The Labour Amendment Bill process was a boiling pot of contention in Parliament on Tuesday with mixed feelings over various statutes.
The Bill, however, sailed through the National Assembly without amendments after the legislature unanimously agreed that workers must be fairly compensated for service rendered during their employment tenure. Although the Parliamentary Legal Committee argued against the retrospective law decision, legislators disputed that there was need for fairness on both the employees and employer in treating the issue.
The decision in favour of workers comes after the Draft Bill published in the Government Gazette last week proposed compensating for all employees fired in the wake of the landmark Supreme Court ruling with minimum reparation of two weeks wage for every year they served.
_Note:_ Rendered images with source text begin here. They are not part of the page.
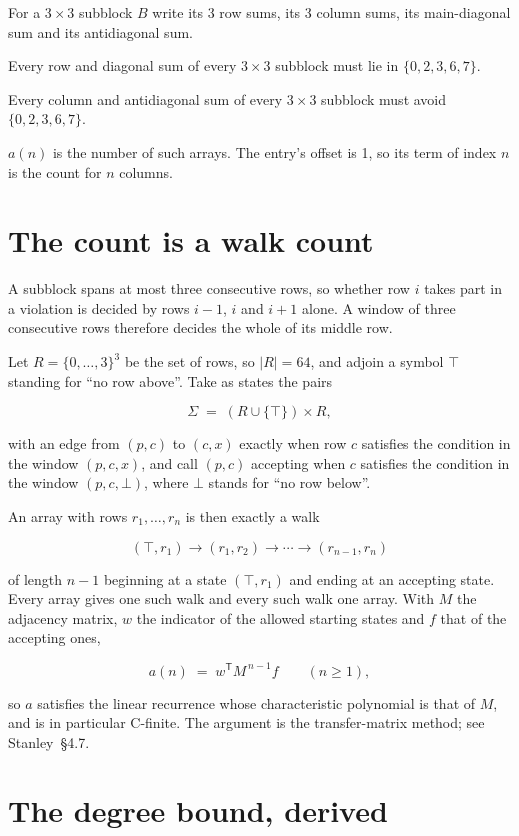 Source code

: \documentclass[11pt]{article}
\theoremstyle{definition}
\begin{document}
For a $3\times3$ subblock $B$ write its 3 row sums, its 3 column sums, its main-diagonal sum and its antidiagonal sum.

Every row and diagonal sum of every $3\times3$ subblock must lie in $\{0, 2, 3, 6, 7\}$.

Every column and antidiagonal sum of every $3\times3$ subblock must avoid $\{0, 2, 3, 6, 7\}$.

$a(n)$ is the number of such arrays. The entry's offset is 1, so its term of index $n$ is the count for $n$ columns.

\section{The count is a walk count}

A subblock spans at most three consecutive rows, so whether row $i$ takes part in a violation is decided by rows $i-1$, $i$ and $i+1$ alone. A window of three consecutive rows therefore decides the whole of its middle row.

Let $R = \{0,\dots,3\}^{3}$ be the set of rows, so $|R| = 64$, and adjoin a symbol $\top$ standing for ``no row above''. Take as states the pairs

\[\Sigma \;=\; (R \cup \{\top\}) \times R,\]

with an edge from $(p,c)$ to $(c,x)$ exactly when row $c$ satisfies the condition in the window $(p,c,x)$, and call $(p,c)$ accepting when $c$ satisfies the condition in the window $(p,c,\bot)$, where $\bot$ stands for ``no row below''.

An array with rows $r_1,\dots,r_n$ is then exactly a walk

\[(\top,r_1) \to (r_1,r_2) \to \cdots \to (r_{n-1},r_n)\]

of length $n-1$ beginning at a state $(\top,r_1)$ and ending at an accepting state. Every array gives one such walk and every such walk one array. With $M$ the adjacency matrix, $w$ the indicator of the allowed starting states and $f$ that of the accepting ones,

\[a(n) \;=\; w^{\mathsf T} M^{\,n-1} f \qquad (n \ge 1),\]

so $a$ satisfies the linear recurrence whose characteristic polynomial is that of $M$, and is in particular C-finite. The argument is the transfer-matrix method; see Stanley~\S4.7.

\section{The degree bound, derived}
\end{document}
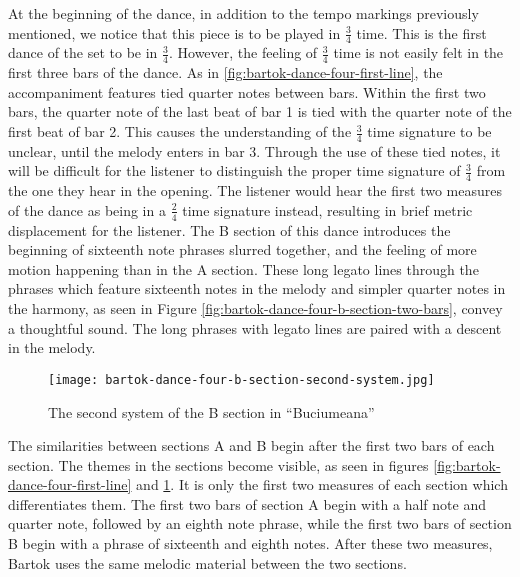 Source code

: At the beginning of the dance, in addition to the tempo markings previously mentioned, we notice that this piece is to be played in $\frac{3}{4}$ time. This is the first dance of the set to be in $\frac{3}{4}$. However, the feeling of $\frac{3}{4}$ time is not easily felt in the first three bars of the dance. As in \ref{fig:bartok-dance-four-first-line}\autocite{Lung_2016}, the accompaniment features tied quarter notes between bars. Within the first two bars, the quarter note of the last beat of bar 1 is tied with the quarter note of the first beat of bar 2. This causes the understanding of the $\frac{3}{4}$ time signature to be unclear, until the melody enters in bar 3. Through the use of these tied notes, it will be difficult for the listener to distinguish the proper time signature of $\frac{3}{4}$ from the one they hear in the opening. The listener would hear the first two measures of the dance as being in a $\frac{2}{4}$ time signature instead, resulting in brief metric displacement for the listener. The B section of this dance introduces the beginning of sixteenth note phrases slurred together, and the feeling of more motion happening than in the A section. These long legato lines through the phrases which feature sixteenth notes in the melody and simpler quarter notes in the harmony, as seen in Figure \ref{fig:bartok-dance-four-b-section-two-bars}\autocite{Lung_2016}, convey a thoughtful sound. The long phrases with legato lines are paired with a descent in the melody. 

\begin{figure}
  \centering
  \texttt{[image: bartok-dance-four-b-section-second-system.jpg]}
  \caption[The second system of ``Buciumeana'' in Bartok's \textit{Romanian Folk Dances, Sz. 56, BB 88}]{The second system of the B section in ``Buciumeana''}
  \label{fig:bartok-dance-four-b-section-second-system}
\end{figure}

The similarities between sections A and B begin after the first two bars of each section. The themes in the sections become visible, as seen in figures \ref{fig:bartok-dance-four-first-line}\autocite{Lung_2016} and \ref{fig:bartok-dance-four-b-section-second-system}\autocite{Lung_2016}. It is only the first two measures of each section which differentiates them. The first two bars of section A begin with a half note and quarter note, followed by an eighth note phrase, while the first two bars of section B begin with a phrase of sixteenth and eighth notes. After these two measures, Bartok uses the same melodic material between the two sections. 

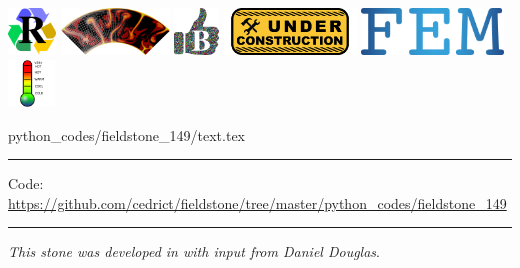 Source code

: \includegraphics[height=1.25cm]{images/pictograms/replication}
\includegraphics[height=1.25cm]{images/pictograms/aspect_logo}
\includegraphics[height=1.25cm]{images/pictograms/benchmark}
\includegraphics[height=1.25cm]{images/pictograms/under_construction}
\includegraphics[height=1.25cm]{images/pictograms/FEM}
\includegraphics[height=1.25cm]{images/pictograms/temperature}


\begin{flushright} {\tiny {\color{gray} python\_codes/fieldstone\_149/text.tex}} \end{flushright}



\par\noindent\rule{\textwidth}{0.4pt}

\begin{center}
\inpython
{\small Code: \url{https://github.com/cedrict/fieldstone/tree/master/python_codes/fieldstone_149}}
\end{center}

\par\noindent\rule{\textwidth}{0.4pt}

{\sl This stone was developed in with input from Daniel Douglas}. 

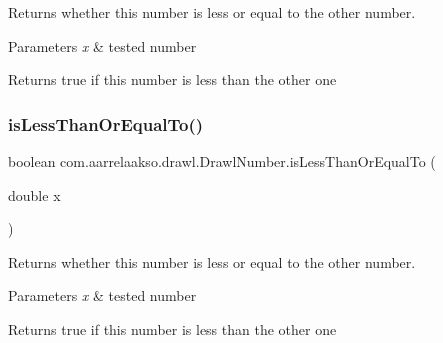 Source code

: Returns whether this number is less or equal to the other number. 


\begin{DoxyParams}{Parameters}
{\em x} & tested number \\
\hline
\end{DoxyParams}
\begin{DoxyReturn}{Returns}
true if this number is less than the other one 
\end{DoxyReturn}
\mbox{\label{classcom_1_1aarrelaakso_1_1drawl_1_1_drawl_number_a1e3afd1ca075c1381ee90261a2e31694}} 
\subsubsection{\texorpdfstring{is\+Less\+Than\+Or\+Equal\+To()}{isLessThanOrEqualTo()}\hspace{0.1cm}{\footnotesize\ttfamily [2/2]}}
{\footnotesize\ttfamily boolean com.\+aarrelaakso.\+drawl.\+Drawl\+Number.\+is\+Less\+Than\+Or\+Equal\+To (\begin{DoxyParamCaption}\item[{double}]{x }\end{DoxyParamCaption})\hspace{0.3cm}{\ttfamily [protected]}}



Returns whether this number is less or equal to the other number. 


\begin{DoxyParams}{Parameters}
{\em x} & tested number \\
\hline
\end{DoxyParams}
\begin{DoxyReturn}{Returns}
true if this number is less than the other one 
\end{DoxyReturn}
\mbox{\label{classcom_1_1aarrelaakso_1_1drawl_1_1_drawl_number_a48b4f9d41317fa1d11020b9fe4a489cf}} 
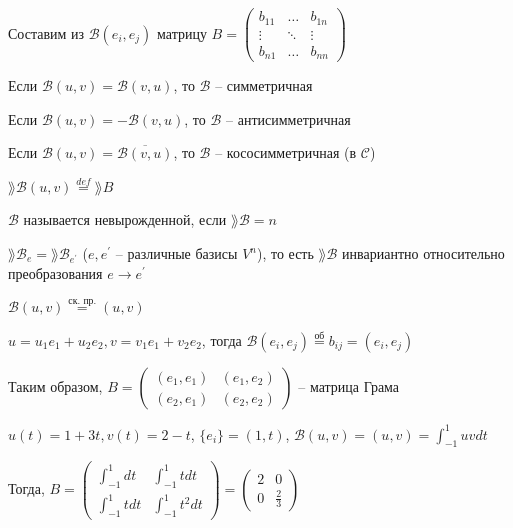 \documentclass[12pt]{article}
\begin{document}
    \Nota Составим из $\mathcal{B}(e_i, e_j)$ матрицу $B = \begin{pmatrix}b_{11} & \dots & b_{1n} \\ \vdots & \ddots & \vdots \\ b_{n1} & \dots & b_{nn}\end{pmatrix}$

     Если $\mathcal{B}(u, v) = \mathcal{B}(v, u)$, то $\mathcal{B}$ -- симметричная

     Если $\mathcal{B}(u, v) = -\mathcal{B}(v, u)$, то $\mathcal{B}$ -- антисимметричная

     Если $\mathcal{B}(u, v) = \overline{\mathcal{B}(v, u)}$, то $\mathcal{B}$ -- кососимметричная (в $\mathcal{C}$)

    \Def $\rang \mathcal{B}(u, v) \stackrel{def}{=} \rang B$

     $\mathcal{B}$ называется невырожденной, если $\rang \mathcal{B} = n$

     $\rang \mathcal{B}_e = \rang \mathcal{B}_{e^\prime} $ ($e, e^\prime$ -- различные базисы $V^n$), то есть $\rang \mathcal{B}$ инвариантно относительно преобразования $e \to e^\prime$

    \Ex $\mathcal{B}(u, v) \stackrel{\text{ск. пр.}}{=} (u, v)$

    $u = u_1 e_1 + u_2 e_2, v = v_1 e_1 + v_2 e_2$, тогда $\mathcal{B}(e_i, e_j) \stackrel{\text{об}}{=} b_{ij} = (e_i, e_j)$

    Таким образом, $B = \begin{pmatrix}(e_1, e_1) & (e_1, e_2) \\ (e_2, e_1) & (e_2, e_2)\end{pmatrix}$ -- матрица Грама

    \Ex $u(t) = 1 + 3t, v(t) = 2 - t$, $\{e_i\} = (1, t)$, $\mathcal{B}(u, v) = (u, v) = \int_{-1}^1 uv dt$

    Тогда, $B = \begin{pmatrix}\int_{-1}^1 dt & \int_{-1}^1 t dt \\ \int_{-1}^1 t dt & \int_{-1}^1 t^2 dt\end{pmatrix} = \begin{pmatrix}2 & 0 \\ 0 & \frac{2}{3}\end{pmatrix}$
\end{document}
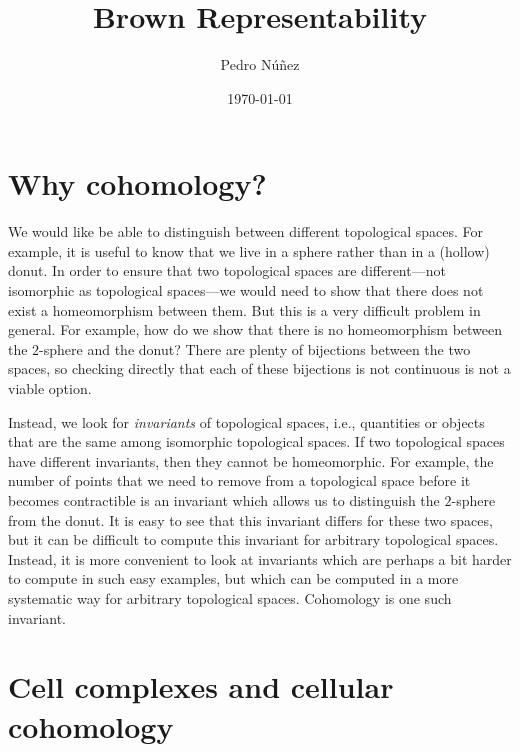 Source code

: \documentclass[12pt,a4paper]{amsart}
\title[Brown Representability]{Brown Representability}
\author[Pedro N\'{u}\~{n}ez]{Pedro N\'{u}\~{n}ez}\thanks{{\itshape Email:}~\href{mailto:pedro.nunez@math.uni-freiburg.de}{pedro.nunez@math.uni-freiburg.de}. \\ \indent {\itshape Homepage:}~\href{https://home.mathematik.uni-freiburg.de/nunez/?l=en}{https://home.mathematik.uni-freiburg.de/nunez}}
\date{\today}
\theoremstyle{plain}
\theoremstyle{definition}
\theoremstyle{remark}
\begin{document}
\maketitle

\tableofcontents

\section{Why cohomology?}

We would like be able to distinguish between different topological spaces.
For example, it is useful to know that we live in a sphere rather than in a (hollow) donut.
In order to ensure that two topological spaces are different---not isomorphic as topological spaces---we would need to show that there does not exist a homeomorphism between them.
But this is a very difficult problem in general.
For example, how do we show that there is no homeomorphism between the $2$-sphere and the donut?
There are plenty of bijections between the two spaces, so checking directly that each of these bijections is not continuous is not a viable option.

Instead, we look for \emph{invariants} of topological spaces, i.e., quantities or objects that are the same among isomorphic topological spaces.
If two topological spaces have different invariants, then they cannot be homeomorphic.
For example, the number of points that we need to remove from a topological space before it becomes contractible is an invariant which allows us to distinguish the $2$-sphere from the donut.
It is easy to see that this invariant differs for these two spaces, but it can be difficult to compute this invariant for arbitrary topological spaces.
Instead, it is more convenient to look at invariants which are perhaps a bit harder to compute in such easy examples, but which can be computed in a more systematic way for arbitrary topological spaces.
Cohomology is one such invariant.

\section{Cell complexes and cellular cohomology}
\end{document}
Debate on the Bill continued yesterday (Thursday) in the Senate before the Presidential assent for it to become law is passed.
Africa University lecturer and economist, Mr Thomas Masese, said there was need to create a committee that would look into a case by case analysis of all companies in the compensation process of sacked employees.
“With fairness in mind, a committee should be set up to look into the finances of all the companies that dismissed employees. It is not a hidden secret that several companies were failing to retrench due to high cost involved with retrenchment, so a case by case analysis would be fair on both the employer and employee to avoid crippling the company,” said Mr Masese.
He added that it was important for Government not to fast-track the process for firefighting, but to comprehensively look into grave issues that would help attract foreign direct investment and make Zimbabwe’s labour laws appealing to investors.
Labour economist, Mr Prosper Chitambara, said at this point pragmatism must be observed given that damage had already been done.
“The damage has already been done and pragmatism with the future in mind is what we should focus on. I am sure the concern has been on gratifying both the employer and employee, but the biggest concern should be on perception risk to investors.
“Investment is what we want in Zimbabwe and amendments of our laws should prioritise this because we are in dire need of FDI and need to reduce the negative perception risk profile the country has,” said Mr Chitambara.
Independent arbitrator, Dr Noah Mutongoreni, said if due diligence was done on the Labour Amendment Bill, a lot of positive developments would come especially in the wake of the current International Monetary Fund staff monitored programme.The staff-monitored programme is a key component of the Zimbabwe Accelerated Arrears Clearance, Debt and Development Strategy and Zimbabwe Accelerated Re-engagement Economic Programme as the country moves towards clearing its $10 billion debt.
“We all know that cutting Government’s recurrent expenditure is part of the targets of the IMF staff-monitored programme that Zimbabwe adopted to get back in good books with international donors,” said Dr Mutongoreni.